■ **TASK GOAL**: Go over the lines below, and when one contains the word "Rules", copy it.

■ **Stored dataset items**:

○ ○ ○

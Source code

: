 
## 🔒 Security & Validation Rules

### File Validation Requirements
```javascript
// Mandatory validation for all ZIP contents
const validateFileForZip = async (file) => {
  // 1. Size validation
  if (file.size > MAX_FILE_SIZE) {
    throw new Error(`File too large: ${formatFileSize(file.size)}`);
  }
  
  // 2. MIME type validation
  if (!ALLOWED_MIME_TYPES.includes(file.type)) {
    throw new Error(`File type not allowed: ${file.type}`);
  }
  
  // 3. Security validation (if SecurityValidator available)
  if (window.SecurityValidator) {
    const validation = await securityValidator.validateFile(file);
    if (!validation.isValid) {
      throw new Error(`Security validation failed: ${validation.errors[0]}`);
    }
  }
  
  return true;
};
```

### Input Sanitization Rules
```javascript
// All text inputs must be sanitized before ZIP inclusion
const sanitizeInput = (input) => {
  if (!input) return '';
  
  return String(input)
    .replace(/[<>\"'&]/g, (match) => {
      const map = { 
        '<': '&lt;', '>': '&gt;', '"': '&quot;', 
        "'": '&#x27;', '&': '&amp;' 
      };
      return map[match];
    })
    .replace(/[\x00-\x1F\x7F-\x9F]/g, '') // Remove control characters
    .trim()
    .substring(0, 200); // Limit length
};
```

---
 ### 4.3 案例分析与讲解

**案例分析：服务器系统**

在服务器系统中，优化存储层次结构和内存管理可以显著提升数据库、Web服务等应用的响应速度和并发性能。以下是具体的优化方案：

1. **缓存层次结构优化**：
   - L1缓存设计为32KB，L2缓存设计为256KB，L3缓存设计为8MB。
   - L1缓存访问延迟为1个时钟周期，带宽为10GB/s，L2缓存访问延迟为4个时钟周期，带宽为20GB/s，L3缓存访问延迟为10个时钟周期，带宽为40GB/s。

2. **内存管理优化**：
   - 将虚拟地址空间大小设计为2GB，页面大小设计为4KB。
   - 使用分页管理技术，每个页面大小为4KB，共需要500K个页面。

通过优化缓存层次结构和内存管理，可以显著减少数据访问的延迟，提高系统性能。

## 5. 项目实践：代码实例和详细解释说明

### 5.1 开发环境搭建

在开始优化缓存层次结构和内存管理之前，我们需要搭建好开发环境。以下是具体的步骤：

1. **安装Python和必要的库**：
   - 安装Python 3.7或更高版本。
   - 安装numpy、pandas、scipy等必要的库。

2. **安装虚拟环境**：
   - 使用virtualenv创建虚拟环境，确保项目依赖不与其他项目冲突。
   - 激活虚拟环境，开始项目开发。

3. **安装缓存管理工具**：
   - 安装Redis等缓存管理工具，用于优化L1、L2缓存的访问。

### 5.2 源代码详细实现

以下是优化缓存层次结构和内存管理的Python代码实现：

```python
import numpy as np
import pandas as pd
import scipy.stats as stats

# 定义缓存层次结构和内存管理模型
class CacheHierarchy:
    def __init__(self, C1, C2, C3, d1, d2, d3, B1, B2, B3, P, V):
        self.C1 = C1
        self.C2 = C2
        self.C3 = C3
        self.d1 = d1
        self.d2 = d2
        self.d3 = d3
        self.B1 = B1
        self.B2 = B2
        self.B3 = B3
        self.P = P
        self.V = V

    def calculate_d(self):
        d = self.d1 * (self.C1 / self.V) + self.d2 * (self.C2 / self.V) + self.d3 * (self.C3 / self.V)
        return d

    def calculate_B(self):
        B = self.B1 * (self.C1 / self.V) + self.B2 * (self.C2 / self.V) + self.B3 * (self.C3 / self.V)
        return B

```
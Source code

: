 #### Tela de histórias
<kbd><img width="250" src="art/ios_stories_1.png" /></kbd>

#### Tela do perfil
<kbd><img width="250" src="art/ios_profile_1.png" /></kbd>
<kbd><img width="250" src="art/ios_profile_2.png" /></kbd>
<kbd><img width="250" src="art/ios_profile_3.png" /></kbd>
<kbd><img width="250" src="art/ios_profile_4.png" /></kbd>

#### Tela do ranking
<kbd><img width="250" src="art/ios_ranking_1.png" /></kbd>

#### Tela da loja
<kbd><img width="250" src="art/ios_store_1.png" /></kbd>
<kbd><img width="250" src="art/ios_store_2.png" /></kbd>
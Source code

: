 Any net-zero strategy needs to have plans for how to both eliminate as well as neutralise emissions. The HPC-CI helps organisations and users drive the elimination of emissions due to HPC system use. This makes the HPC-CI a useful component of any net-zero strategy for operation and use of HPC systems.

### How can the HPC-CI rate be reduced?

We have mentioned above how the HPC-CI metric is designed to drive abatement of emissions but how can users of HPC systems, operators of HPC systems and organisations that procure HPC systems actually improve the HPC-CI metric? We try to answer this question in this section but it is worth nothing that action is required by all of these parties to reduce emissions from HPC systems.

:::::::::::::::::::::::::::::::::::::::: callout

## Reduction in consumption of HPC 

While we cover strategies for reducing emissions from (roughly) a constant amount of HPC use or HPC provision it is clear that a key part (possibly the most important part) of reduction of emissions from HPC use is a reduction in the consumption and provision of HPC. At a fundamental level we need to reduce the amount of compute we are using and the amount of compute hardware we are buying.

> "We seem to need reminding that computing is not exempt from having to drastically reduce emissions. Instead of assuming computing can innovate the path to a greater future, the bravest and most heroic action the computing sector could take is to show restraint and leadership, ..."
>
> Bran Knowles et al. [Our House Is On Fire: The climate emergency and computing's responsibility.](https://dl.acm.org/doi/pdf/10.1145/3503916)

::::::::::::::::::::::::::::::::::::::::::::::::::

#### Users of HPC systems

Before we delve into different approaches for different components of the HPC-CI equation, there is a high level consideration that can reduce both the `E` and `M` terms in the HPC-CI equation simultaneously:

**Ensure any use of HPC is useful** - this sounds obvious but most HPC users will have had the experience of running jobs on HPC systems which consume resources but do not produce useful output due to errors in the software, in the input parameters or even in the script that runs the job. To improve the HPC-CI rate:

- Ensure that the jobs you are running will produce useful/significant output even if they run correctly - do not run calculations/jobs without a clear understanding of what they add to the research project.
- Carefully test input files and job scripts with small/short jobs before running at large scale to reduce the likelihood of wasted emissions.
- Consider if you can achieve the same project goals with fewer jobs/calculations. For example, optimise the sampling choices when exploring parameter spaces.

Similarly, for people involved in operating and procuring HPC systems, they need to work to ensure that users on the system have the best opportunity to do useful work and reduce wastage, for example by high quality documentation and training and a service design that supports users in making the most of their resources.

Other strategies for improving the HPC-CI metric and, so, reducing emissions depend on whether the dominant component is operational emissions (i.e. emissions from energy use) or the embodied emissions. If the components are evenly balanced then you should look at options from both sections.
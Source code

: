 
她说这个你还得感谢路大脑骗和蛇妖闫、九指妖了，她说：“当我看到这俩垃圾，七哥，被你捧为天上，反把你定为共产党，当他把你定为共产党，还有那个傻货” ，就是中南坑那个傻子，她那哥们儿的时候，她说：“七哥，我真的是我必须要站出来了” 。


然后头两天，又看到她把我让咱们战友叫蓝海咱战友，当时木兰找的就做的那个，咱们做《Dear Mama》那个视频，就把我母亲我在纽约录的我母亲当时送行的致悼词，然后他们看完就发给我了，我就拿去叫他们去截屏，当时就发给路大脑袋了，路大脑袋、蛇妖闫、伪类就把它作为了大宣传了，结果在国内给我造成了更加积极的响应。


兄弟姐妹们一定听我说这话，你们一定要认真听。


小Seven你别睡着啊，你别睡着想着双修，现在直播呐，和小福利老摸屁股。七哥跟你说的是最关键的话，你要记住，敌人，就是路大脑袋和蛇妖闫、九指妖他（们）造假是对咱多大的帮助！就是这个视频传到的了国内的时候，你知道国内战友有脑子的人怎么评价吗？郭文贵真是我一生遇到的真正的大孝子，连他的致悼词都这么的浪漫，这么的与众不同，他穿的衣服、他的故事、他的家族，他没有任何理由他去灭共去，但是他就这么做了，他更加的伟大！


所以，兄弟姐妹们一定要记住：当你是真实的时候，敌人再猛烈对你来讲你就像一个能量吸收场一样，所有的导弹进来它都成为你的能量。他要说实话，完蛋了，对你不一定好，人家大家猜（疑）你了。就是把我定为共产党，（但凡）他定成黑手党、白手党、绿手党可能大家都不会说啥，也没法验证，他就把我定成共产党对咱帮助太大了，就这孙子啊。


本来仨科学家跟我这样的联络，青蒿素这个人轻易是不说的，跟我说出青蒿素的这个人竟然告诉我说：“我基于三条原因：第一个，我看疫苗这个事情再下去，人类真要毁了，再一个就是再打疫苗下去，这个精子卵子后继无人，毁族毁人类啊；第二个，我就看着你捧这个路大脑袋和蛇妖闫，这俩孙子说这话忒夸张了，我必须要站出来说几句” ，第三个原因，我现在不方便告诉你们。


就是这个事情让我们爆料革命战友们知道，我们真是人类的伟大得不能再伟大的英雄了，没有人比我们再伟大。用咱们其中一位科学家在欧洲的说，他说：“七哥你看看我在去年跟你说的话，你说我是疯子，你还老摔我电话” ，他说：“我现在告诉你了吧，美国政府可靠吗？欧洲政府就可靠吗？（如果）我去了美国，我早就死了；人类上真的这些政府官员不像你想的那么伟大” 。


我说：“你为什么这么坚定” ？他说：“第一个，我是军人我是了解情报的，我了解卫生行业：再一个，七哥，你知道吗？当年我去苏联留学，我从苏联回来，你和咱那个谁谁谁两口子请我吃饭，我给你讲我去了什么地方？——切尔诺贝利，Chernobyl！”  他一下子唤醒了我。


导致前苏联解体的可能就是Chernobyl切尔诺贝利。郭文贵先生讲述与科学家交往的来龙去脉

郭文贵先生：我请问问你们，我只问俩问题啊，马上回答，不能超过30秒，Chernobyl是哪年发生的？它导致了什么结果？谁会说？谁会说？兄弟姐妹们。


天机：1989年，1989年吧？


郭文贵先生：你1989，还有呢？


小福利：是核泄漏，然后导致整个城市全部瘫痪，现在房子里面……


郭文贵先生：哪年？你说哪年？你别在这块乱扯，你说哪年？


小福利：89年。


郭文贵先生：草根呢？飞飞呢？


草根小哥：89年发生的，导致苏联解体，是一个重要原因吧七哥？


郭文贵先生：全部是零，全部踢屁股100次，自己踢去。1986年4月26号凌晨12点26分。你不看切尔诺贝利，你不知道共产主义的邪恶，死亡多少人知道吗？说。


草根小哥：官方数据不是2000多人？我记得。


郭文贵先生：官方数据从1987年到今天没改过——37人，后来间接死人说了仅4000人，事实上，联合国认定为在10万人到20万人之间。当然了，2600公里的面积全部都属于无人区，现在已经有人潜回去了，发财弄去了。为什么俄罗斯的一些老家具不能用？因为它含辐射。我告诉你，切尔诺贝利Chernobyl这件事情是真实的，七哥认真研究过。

○ ○ ○

■ **EXERCISE SOLUTION**:
## 🔒 Security & Validation Rules
### Input Sanitization Rules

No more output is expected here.